● What the task requires: Set the material down again exactly, line by line, skipping each picture.

● Dataset records:
■ ■ ■ ■ ■ ■ ■
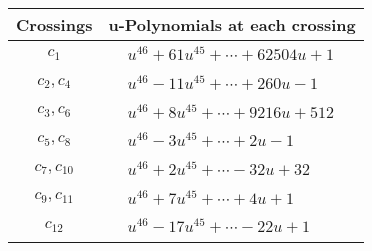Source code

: \documentclass[1p]{elsarticle_modified}
\theoremstyle{definition}
\begin{document}
\begin{tabular}{m{50pt}|m{274pt}}
Crossings & \hspace{64pt}u-Polynomials at each crossing \\
\hline $$\begin{aligned}c_{1}\end{aligned}$$&$\begin{aligned}
&u^{46}+61 u^{45}+\cdots+62504 u+1
\end{aligned}$\\
\hline $$\begin{aligned}c_{2},c_{4}\end{aligned}$$&$\begin{aligned}
&u^{46}-11 u^{45}+\cdots+260 u-1
\end{aligned}$\\
\hline $$\begin{aligned}c_{3},c_{6}\end{aligned}$$&$\begin{aligned}
&u^{46}+8 u^{45}+\cdots+9216 u+512
\end{aligned}$\\
\hline $$\begin{aligned}c_{5},c_{8}\end{aligned}$$&$\begin{aligned}
&u^{46}-3 u^{45}+\cdots+2 u-1
\end{aligned}$\\
\hline $$\begin{aligned}c_{7},c_{10}\end{aligned}$$&$\begin{aligned}
&u^{46}+2 u^{45}+\cdots-32 u+32
\end{aligned}$\\
\hline $$\begin{aligned}c_{9},c_{11}\end{aligned}$$&$\begin{aligned}
&u^{46}+7 u^{45}+\cdots+4 u+1
\end{aligned}$\\
\hline $$\begin{aligned}c_{12}\end{aligned}$$&$\begin{aligned}
&u^{46}-17 u^{45}+\cdots-22 u+1
\end{aligned}$\\
\hline
\end{tabular}\\~\\
\newpage\renewcommand{\arraystretch}{1}
\end{document}
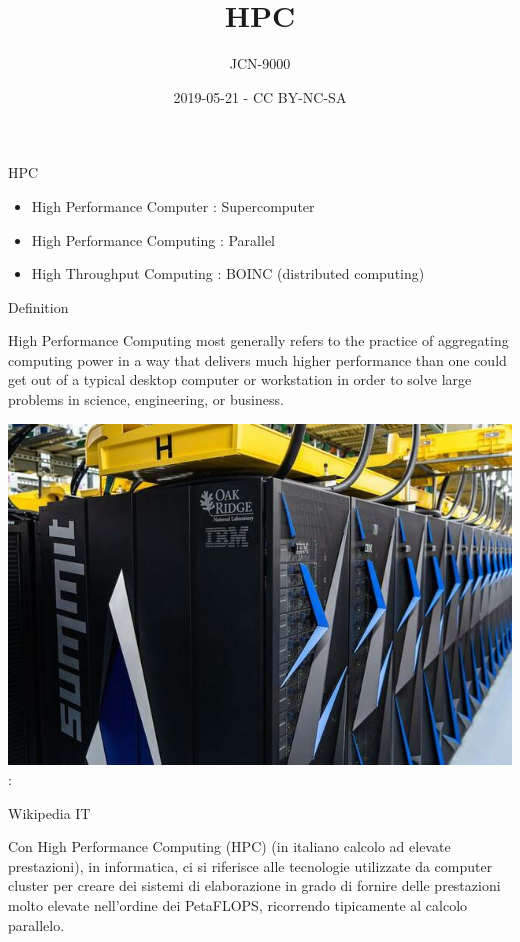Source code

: \documentclass[ignorenonframetext,]{beamer}
\title{HPC}
\author{JCN-9000}
\date{2019-05-21 - CC BY-NC-SA}
\providecommand{\tightlist}{%
  \setlength{\itemsep}{0pt}\setlength{\parskip}{0pt}}
\begin{document}
\frame{\titlepage}

\begin{frame}{HPC}

\begin{itemize}
\tightlist
\item
  High Performance Computer : Supercomputer
\item
  High Performance Computing : Parallel
\item
  High Throughput Computing : BOINC (distributed computing)
\end{itemize}

\end{frame}

\begin{frame}{Definition}


\begin{description}
\tightlist
\item[\href{https://insidehpc.com/hpc-basic-training/what-is-hpc/}{HPC}]
High Performance Computing most generally refers to the practice of
aggregating computing power in a way that delivers much higher
performance than one could get out of a typical desktop computer or
workstation in order to solve large problems in science, engineering, or
business.
\end{description}

\includegraphics{images/Summit_small.jpg} :

\end{frame}

\begin{frame}{Wikipedia IT}

\begin{description}
\tightlist
\item[\href{https://it.wikipedia.org/wiki/High_Performance_Computing}{HPC}]
Con High Performance Computing (HPC) (in italiano calcolo ad elevate
prestazioni), in informatica, ci si riferisce alle tecnologie utilizzate
da computer cluster per creare dei sistemi di elaborazione in grado di
fornire delle prestazioni molto elevate nell'ordine dei PetaFLOPS,
ricorrendo tipicamente al calcolo parallelo.
\end{description}


\end{frame}
\end{document}
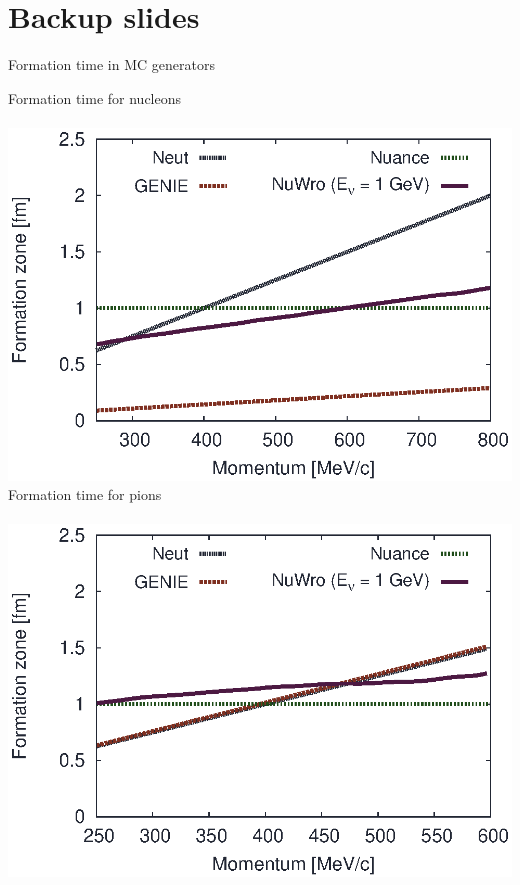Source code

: \section{Backup slides}

\begin{slide}[toc=FT in MC generators]{Formation time in MC generators}
 
 \twocolumn
 {
 {\centering Formation time for nucleons\\}\mbox{}\\
 \includegraphics[width = \columnwidth]{img/fzn.eps}
 }
 {
 {\centering Formation time for pions\\}\mbox{}\\
 \includegraphics[width = \columnwidth]{img/fzp.eps} 
 }
 
 \begin{itemize}
 

\end{itemize}
\end{slide}

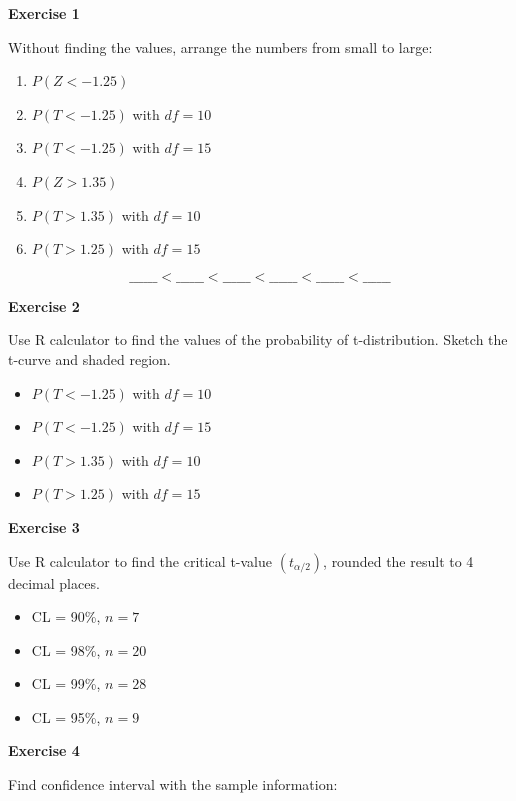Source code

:\documentclass[
]{book}
\providecommand{\tightlist}{%
  \setlength{\itemsep}{0pt}\setlength{\parskip}{0pt}}
\begin{document}
\textbf{Exercise 1}

Without finding the values, arrange the numbers from small to large:

\begin{enumerate}
\def\labelenumi{\alph{enumi})}
\tightlist
\item
  \(P(Z < -1.25)\)\\
\item
  \(P(T < -1.25)\) with \(df=10\)\\
\item
  \(P(T < -1.25)\) with \(df=15\)\\
\item
  \(P(Z > 1.35)\)\\
\item
  \(P(T > 1.35)\) with \(df=10\)\\
\item
  \(P(T > 1.25)\) with \(df=15\)
\end{enumerate}

\[ \_\_\_\_\_\_ < \_\_\_\_\_\_ < \_\_\_\_\_\_ < \_\_\_\_\_\_ < \_\_\_\_\_\_ < \_\_\_\_\_\_ \]

\textbf{Exercise 2}

Use R calculator to find the values of the probability of t-distribution. Sketch the t-curve and shaded region.

\begin{itemize}
\tightlist
\item
  \(P(T < -1.25)\) with \(df=10\)
\item
  \(P(T < -1.25)\) with \(df=15\)
\item
  \(P(T > 1.35)\) with \(df=10\)
\item
  \(P(T > 1.25)\) with \(df=15\)
\end{itemize}

\textbf{Exercise 3}

Use R calculator to find the critical t-value \((t_{\alpha/2})\), rounded the result to 4 decimal places.

\begin{itemize}
\tightlist
\item
  CL = 90\%, \(n = 7\)
\item
  CL = 98\%, \(n = 20\)
\item
  CL = 99\%, \(n = 28\)
\item
  CL = 95\%, \(n = 9\)
\end{itemize}

\textbf{Exercise 4}

Find confidence interval with the sample information:
\end{document}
■ ■ ■ ■ ■ ■ ■
● Result of the exercise:
Source code

: \documentclass[1p]{elsarticle_modified}
\theoremstyle{definition}
\begin{document}
\begin{tabular}{m{50pt}|m{274pt}}
Crossings & \hspace{64pt}u-Polynomials at each crossing \\
\hline $$\begin{aligned}c_{1}\end{aligned}$$&$\begin{aligned}
&u^{46}+61 u^{45}+\cdots+62504 u+1
\end{aligned}$\\
\hline $$\begin{aligned}c_{2},c_{4}\end{aligned}$$&$\begin{aligned}
&u^{46}-11 u^{45}+\cdots+260 u-1
\end{aligned}$\\
\hline $$\begin{aligned}c_{3},c_{6}\end{aligned}$$&$\begin{aligned}
&u^{46}+8 u^{45}+\cdots+9216 u+512
\end{aligned}$\\
\hline $$\begin{aligned}c_{5},c_{8}\end{aligned}$$&$\begin{aligned}
&u^{46}-3 u^{45}+\cdots+2 u-1
\end{aligned}$\\
\hline $$\begin{aligned}c_{7},c_{10}\end{aligned}$$&$\begin{aligned}
&u^{46}+2 u^{45}+\cdots-32 u+32
\end{aligned}$\\
\hline $$\begin{aligned}c_{9},c_{11}\end{aligned}$$&$\begin{aligned}
&u^{46}+7 u^{45}+\cdots+4 u+1
\end{aligned}$\\
\hline $$\begin{aligned}c_{12}\end{aligned}$$&$\begin{aligned}
&u^{46}-17 u^{45}+\cdots-22 u+1
\end{aligned}$\\
\hline
\end{tabular}\\~\\
\newpage\renewcommand{\arraystretch}{1}
\end{document}
Source code

: \documentclass[ignorenonframetext,]{beamer}
\title{HPC}
\author{JCN-9000}
\date{2019-05-21 - CC BY-NC-SA}
\providecommand{\tightlist}{%
  \setlength{\itemsep}{0pt}\setlength{\parskip}{0pt}}
\begin{document}
\frame{\titlepage}

\begin{frame}{HPC}

\begin{itemize}
\tightlist
\item
  High Performance Computer : Supercomputer
\item
  High Performance Computing : Parallel
\item
  High Throughput Computing : BOINC (distributed computing)
\end{itemize}

\end{frame}

\begin{frame}{Definition}


\begin{description}
\tightlist
\item[\href{https://insidehpc.com/hpc-basic-training/what-is-hpc/}{HPC}]
High Performance Computing most generally refers to the practice of
aggregating computing power in a way that delivers much higher
performance than one could get out of a typical desktop computer or
workstation in order to solve large problems in science, engineering, or
business.
\end{description}

\includegraphics{images/Summit_small.jpg} :

\end{frame}

\begin{frame}{Wikipedia IT}

\begin{description}
\tightlist
\item[\href{https://it.wikipedia.org/wiki/High_Performance_Computing}{HPC}]
Con High Performance Computing (HPC) (in italiano calcolo ad elevate
prestazioni), in informatica, ci si riferisce alle tecnologie utilizzate
da computer cluster per creare dei sistemi di elaborazione in grado di
fornire delle prestazioni molto elevate nell'ordine dei PetaFLOPS,
ricorrendo tipicamente al calcolo parallelo.
\end{description}


\end{frame}
\end{document}
Source code

: \section{Backup slides}

\begin{slide}[toc=FT in MC generators]{Formation time in MC generators}
 
 \twocolumn
 {
 {\centering Formation time for nucleons\\}\mbox{}\\
 \includegraphics[width = \columnwidth]{img/fzn.eps}
 }
 {
 {\centering Formation time for pions\\}\mbox{}\\
 \includegraphics[width = \columnwidth]{img/fzp.eps} 
 }
 
 \begin{itemize}
 

\end{itemize}
\end{slide}

Source code

:\documentclass[
]{book}
\providecommand{\tightlist}{%
  \setlength{\itemsep}{0pt}\setlength{\parskip}{0pt}}
\begin{document}
\textbf{Exercise 1}

Without finding the values, arrange the numbers from small to large:

\begin{enumerate}
\def\labelenumi{\alph{enumi})}
\tightlist
\item
  \(P(Z < -1.25)\)\\
\item
  \(P(T < -1.25)\) with \(df=10\)\\
\item
  \(P(T < -1.25)\) with \(df=15\)\\
\item
  \(P(Z > 1.35)\)\\
\item
  \(P(T > 1.35)\) with \(df=10\)\\
\item
  \(P(T > 1.25)\) with \(df=15\)
\end{enumerate}

\[ \_\_\_\_\_\_ < \_\_\_\_\_\_ < \_\_\_\_\_\_ < \_\_\_\_\_\_ < \_\_\_\_\_\_ < \_\_\_\_\_\_ \]

\textbf{Exercise 2}

Use R calculator to find the values of the probability of t-distribution. Sketch the t-curve and shaded region.

\begin{itemize}
\tightlist
\item
  \(P(T < -1.25)\) with \(df=10\)
\item
  \(P(T < -1.25)\) with \(df=15\)
\item
  \(P(T > 1.35)\) with \(df=10\)
\item
  \(P(T > 1.25)\) with \(df=15\)
\end{itemize}

\textbf{Exercise 3}

Use R calculator to find the critical t-value \((t_{\alpha/2})\), rounded the result to 4 decimal places.

\begin{itemize}
\tightlist
\item
  CL = 90\%, \(n = 7\)
\item
  CL = 98\%, \(n = 20\)
\item
  CL = 99\%, \(n = 28\)
\item
  CL = 95\%, \(n = 9\)
\end{itemize}

\textbf{Exercise 4}

Find confidence interval with the sample information:
\end{document}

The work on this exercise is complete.